### LISTED RECORDS ###

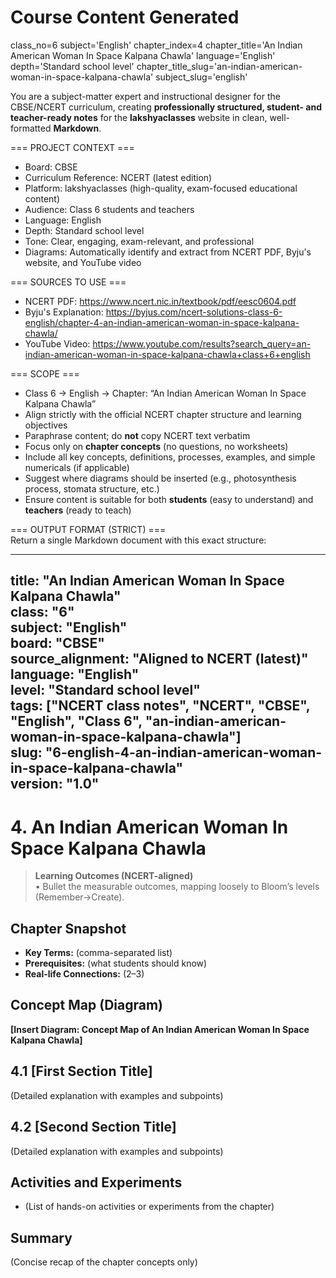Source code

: # Course Content Generated

class_no=6
subject='English'
chapter_index=4
chapter_title='An Indian American Woman In Space Kalpana Chawla'
language='English'
depth='Standard school level'
chapter_title_slug='an-indian-american-woman-in-space-kalpana-chawla'
subject_slug='english'

You are a subject-matter expert and instructional designer for the CBSE/NCERT curriculum, creating **professionally structured, student- and teacher-ready notes** for the **lakshyaclasses** website in clean, well-formatted **Markdown**.

=== PROJECT CONTEXT ===  
- Board: CBSE  
- Curriculum Reference: NCERT (latest edition)  
- Platform: lakshyaclasses (high-quality, exam-focused educational content)  
- Audience: Class 6 students and teachers  
- Language: English  
- Depth: Standard school level  
- Tone: Clear, engaging, exam-relevant, and professional  
- Diagrams: Automatically identify and extract from NCERT PDF, Byju's website, and YouTube video

=== SOURCES TO USE ===  
- NCERT PDF: https://www.ncert.nic.in/textbook/pdf/eesc0604.pdf  
- Byju's Explanation: https://byjus.com/ncert-solutions-class-6-english/chapter-4-an-indian-american-woman-in-space-kalpana-chawla/  
- YouTube Video: https://www.youtube.com/results?search_query=an-indian-american-woman-in-space-kalpana-chawla+class+6+english

=== SCOPE ===  
- Class 6 → English → Chapter: “An Indian American Woman In Space Kalpana Chawla”  
- Align strictly with the official NCERT chapter structure and learning objectives  
- Paraphrase content; do **not** copy NCERT text verbatim  
- Focus only on **chapter concepts** (no questions, no worksheets)  
- Include all key concepts, definitions, processes, examples, and simple numericals (if applicable)  
- Suggest where diagrams should be inserted (e.g., photosynthesis process, stomata structure, etc.)  
- Ensure content is suitable for both **students** (easy to understand) and **teachers** (ready to teach)

=== OUTPUT FORMAT (STRICT) ===  
Return a single Markdown document with this exact structure:

---
title: "An Indian American Woman In Space Kalpana Chawla"  
class: "6"  
subject: "English"  
board: "CBSE"  
source_alignment: "Aligned to NCERT (latest)"  
language: "English"  
level: "Standard school level"  
tags: ["NCERT class notes", "NCERT", "CBSE", "English", "Class 6", "an-indian-american-woman-in-space-kalpana-chawla"]  
slug: "6-english-4-an-indian-american-woman-in-space-kalpana-chawla"  
version: "1.0"  
---

# 4. An Indian American Woman In Space Kalpana Chawla

> **Learning Outcomes (NCERT-aligned)**  
> • Bullet the measurable outcomes, mapping loosely to Bloom’s levels (Remember→Create).

## Chapter Snapshot  
- **Key Terms:** (comma-separated list)  
- **Prerequisites:** (what students should know)  
- **Real-life Connections:** (2–3)

## Concept Map (Diagram)  
<!-- Diagram will be extracted from sources. Placeholder below. -->  
**[Insert Diagram: Concept Map of An Indian American Woman In Space Kalpana Chawla]**

## 4.1 [First Section Title]  
(Detailed explanation with examples and subpoints)

## 4.2 [Second Section Title]  
(Detailed explanation with examples and subpoints)

## Activities and Experiments  
- (List of hands-on activities or experiments from the chapter)

## Summary  
(Concise recap of the chapter concepts only)


<!-- End of Course Content -->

###

* **ABOUT THIS TASK**
Go through the entries above and report every line in which the word "with" appears.

* **EXPECTED ANSWER**
- Align strictly with the official NCERT chapter structure and learning objectives  
Return a single Markdown document with this exact structure:
(Detailed explanation with examples and subpoints)
(Detailed explanation with examples and subpoints)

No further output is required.